Entretanto, mais de meio século se passou sobre o 25 de Abril de 1974. Portugal continua a celebrar a conquista de direitos fundamentais que puseram fim a décadas de ditadura. A liberdade de expressão, a autonomia individual e o pluralismo tornaram-se marcas identitárias do regime democrático. Contudo, em 2026, não consigo deixar de registar um crescente desfasamento entre esses princípios fundadores e a experiência concreta dos cidadãos no dia a dia.

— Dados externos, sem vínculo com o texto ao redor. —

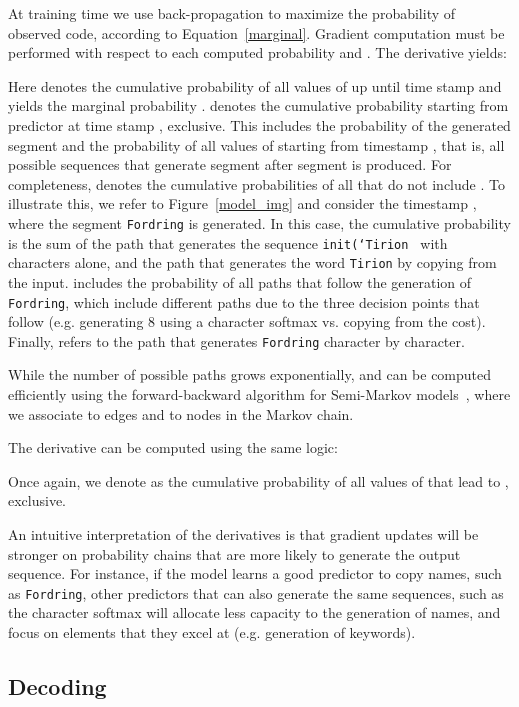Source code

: \documentclass[11pt]{article}
\begin{document}
At training time we use back-propagation to maximize the probability of observed code, according to Equation~\ref{marginal}. Gradient computation must be performed with respect to each computed probability  and . The derivative  yields:

Here  denotes the cumulative probability of all values of 
up until time stamp  and  yields the marginal
probability .  denotes the cumulative probability
starting from predictor  at time stamp , exclusive. This includes the probability of the generated segment  and the probability of all values of  starting from timestamp , that is, all possible sequences that generate segment  after segment  is produced. For
completeness,  denotes the cumulative probabilities of all 
that do not include . To illustrate this, we refer to Figure~\ref{model_img} and consider the timestamp , where the segment \texttt{Fordring} is generated. In this case, the cumulative probability  is the sum of the path that generates the sequence \texttt{init(`Tirion } with characters alone, and the path that generates the word \texttt{Tirion} by copying from the input.  includes the probability of all paths that follow the generation of \texttt{Fordring}, which include  different paths due to the three decision points that follow (e.g. generating 8 using a character softmax vs. copying from the cost). Finally,  refers to the path that generates \texttt{Fordring} character by character.

While the number of possible paths grows exponentially,  and  can be computed
efficiently using the forward-backward algorithm for Semi-Markov
models~\cite{NIPS2004_2648}, where we associate  to edges and  to nodes in the
Markov chain. 

The derivative  can be computed using the same logic:



Once again, we denote  as the cumulative probability of all values of  that lead to , exclusive.

An intuitive interpretation of the derivatives is that gradient updates will be stronger on probability chains that are more likely to generate the output sequence. For instance, if the model learns a good predictor to copy names, such as \texttt{Fordring}, other predictors that can also generate the same sequences, such as the character softmax will allocate less capacity to the generation of names, and focus on elements that they excel at (e.g. generation of keywords).

\subsection{Decoding}
\end{document}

A liberdade de expressão, embora formalmente garantida, enfrenta hoje desafios menos visíveis, mas igualmente relevantes. Não existe censura institucional como no passado, mas emergem outras formas de condicionamento. O espaço público, amplificado pelas redes sociais e pelos meios de comunicação, tende a penalizar opiniões divergentes, criando um ambiente onde muitos optam pela autocensura. Paralelamente, o reforço de mecanismos regulatórios — frequentemente justificados pelo combate à desinformação — levanta dúvidas sobre os limites entre proteção e controlo. Quando a definição do que é aceitável dizer se torna difusa e sujeita a interpretações variáveis, a liberdade pode tornar-se mais frágil do que aparenta.

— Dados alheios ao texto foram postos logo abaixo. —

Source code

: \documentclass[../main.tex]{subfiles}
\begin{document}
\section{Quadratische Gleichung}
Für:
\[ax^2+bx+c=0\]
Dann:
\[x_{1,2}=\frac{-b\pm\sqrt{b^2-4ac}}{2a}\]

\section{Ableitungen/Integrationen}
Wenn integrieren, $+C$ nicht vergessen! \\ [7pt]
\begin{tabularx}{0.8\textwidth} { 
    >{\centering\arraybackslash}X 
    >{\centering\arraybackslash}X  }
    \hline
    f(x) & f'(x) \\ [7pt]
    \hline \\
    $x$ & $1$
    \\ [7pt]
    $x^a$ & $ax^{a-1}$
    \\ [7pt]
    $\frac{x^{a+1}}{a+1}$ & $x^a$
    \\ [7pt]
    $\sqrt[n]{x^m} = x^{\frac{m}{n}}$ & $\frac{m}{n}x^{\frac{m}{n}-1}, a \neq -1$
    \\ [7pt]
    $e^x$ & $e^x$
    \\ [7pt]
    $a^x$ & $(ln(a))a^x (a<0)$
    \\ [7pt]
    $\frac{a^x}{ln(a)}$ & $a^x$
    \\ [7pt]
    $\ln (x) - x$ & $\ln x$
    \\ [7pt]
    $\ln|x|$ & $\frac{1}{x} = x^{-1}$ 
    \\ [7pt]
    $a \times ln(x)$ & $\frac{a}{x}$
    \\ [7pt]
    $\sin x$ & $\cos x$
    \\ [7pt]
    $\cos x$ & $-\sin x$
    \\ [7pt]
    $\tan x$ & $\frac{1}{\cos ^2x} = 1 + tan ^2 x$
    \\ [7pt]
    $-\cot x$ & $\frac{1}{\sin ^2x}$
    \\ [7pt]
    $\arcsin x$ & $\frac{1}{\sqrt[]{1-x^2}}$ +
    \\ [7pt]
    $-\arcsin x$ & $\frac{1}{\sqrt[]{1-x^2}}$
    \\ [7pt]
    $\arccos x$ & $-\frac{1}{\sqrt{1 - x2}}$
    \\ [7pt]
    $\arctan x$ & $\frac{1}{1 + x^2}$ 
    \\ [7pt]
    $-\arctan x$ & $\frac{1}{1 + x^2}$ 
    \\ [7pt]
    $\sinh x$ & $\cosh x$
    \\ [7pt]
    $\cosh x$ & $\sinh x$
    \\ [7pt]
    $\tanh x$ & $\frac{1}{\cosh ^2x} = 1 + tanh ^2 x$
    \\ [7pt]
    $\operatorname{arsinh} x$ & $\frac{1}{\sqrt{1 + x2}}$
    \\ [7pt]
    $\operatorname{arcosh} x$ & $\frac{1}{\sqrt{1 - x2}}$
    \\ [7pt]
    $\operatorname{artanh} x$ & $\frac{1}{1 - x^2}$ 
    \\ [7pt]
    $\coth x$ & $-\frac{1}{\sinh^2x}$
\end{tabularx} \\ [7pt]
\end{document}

No plano das liberdades individuais, a crescente intervenção do Estado em múltiplas esferas da sociedade civil é outro ponto de tensão. A educação das crianças surge como um dos exemplos mais debatidos. Sendo um domínio crucial para a formação de cidadãos livres, tem assistido a uma progressiva centralização de decisões, desde os conteúdos curriculares até às orientações pedagógicas. Embora muitas dessas políticas procurem promover igualdade e inclusão, também levantam preocupações quanto à margem de escolha das famílias e à autonomia dos professores. A homogeneização de abordagens pode, em certos casos, limitar a diversidade de pensamento que uma sociedade democrática deve incentivar.
A burocratização crescente é outro fenómeno que contribui para este sentimento de distanciamento entre liberdade formal e prática real. A multiplicação de normas, regulamentos e procedimentos administrativos afeta não apenas empresas e instituições, mas também a vida quotidiana dos cidadãos. Atos simples tornam-se frequentemente processos complexos, exigindo tempo, recursos e conformidade com um emaranhado de regras. Esta realidade gera a sensação de que a autonomia individual está condicionada por um sistema excessivamente intrusivo, onde a iniciativa pessoal é frequentemente travada por exigências administrativas.
Importa reconhecer que muitas destas dinâmicas resultam de intenções legítimas: garantir equidade, proteger direitos e assegurar o funcionamento ordenado da sociedade. No entanto, quando a intervenção estatal se expande sem um debate público suficientemente exigente, corre-se o risco de criar um ambiente onde a liberdade existe mais no plano jurídico do que na vivência concreta.
O espírito do 25 de Abril não se esgota na conquista inicial das liberdades; exige uma vigilância contínua sobre a sua aplicação. Em 2026, o desafio não é enfrentar uma ausência de direitos, mas assegurar que estes permanecem efetivos, acessíveis e vividos sem entraves desproporcionais.
A democracia não se mede apenas pelas leis que consagra, mas pela liberdade real que permite exercer.